Марксизм и сегодня остается одной из самых глубоких и широкоразработанных общесоциологических теорий. Развитие его теоретических положений осуществлялось не только у нас в стране, но и во многих других странах, в том числе и не социалистической ориентации. Одной из попыток переосмысления наследия К. Маркса и Ф. Энгельса, проходившей под лозунгами «очищения», «возвращения к истокам», стало создание концепции, называемой нами, вслед за Е. Томпсоном, «структуралистским марксизмом».

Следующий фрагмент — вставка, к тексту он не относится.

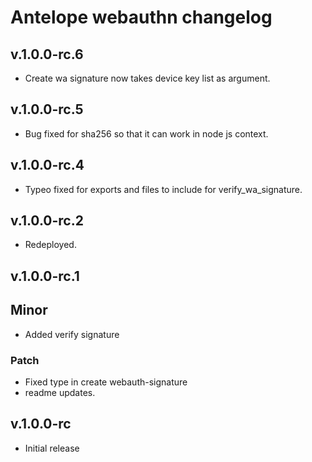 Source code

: # Antelope webauthn changelog

## v.1.0.0-rc.6

- Create wa signature now takes device key list as argument.

## v.1.0.0-rc.5

- Bug fixed for sha256 so that it can work in node js context.

## v.1.0.0-rc.4

- Typeo fixed for exports and files to include for verify_wa_signature.

## v.1.0.0-rc.2

- Redeployed.

## v.1.0.0-rc.1

## Minor

- Added verify signature

### Patch

- Fixed type in create webauth-signature
- readme updates.

## v.1.0.0-rc

- Initial release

В отличие от СССР, где дискуссии по макросоциологии носили ярко выраженный политический, догматический, идеологический и т.п. характер, в странах Западной Европы (особенно в таких, как Франция и Италия, обладавших мощными и влиятельными компартиями) они демонстрировали большую научную ценность и остроту. Это было связано с несколькими причинами: партии и партийные теоретики, европейских стран стремились отмежеваться от дискредитировавших себя политических режимов стран Восточной Европы, создать благоприятный «имидж» в глазах общественного мнения, а также привести теорию «классиков» в соответствие с ситуацией , 50—60-х годов, временем относительной стабильности и экономической экспансии развитых капиталистических стран, сохранения и упрочения буржуазной демократии. В этих условиях установка традиционного марксизма на революцию и диктатуру пролетариата выглядела не только не реальной, но и компрометирующей саму идею социализма, в глазах широких масс населения.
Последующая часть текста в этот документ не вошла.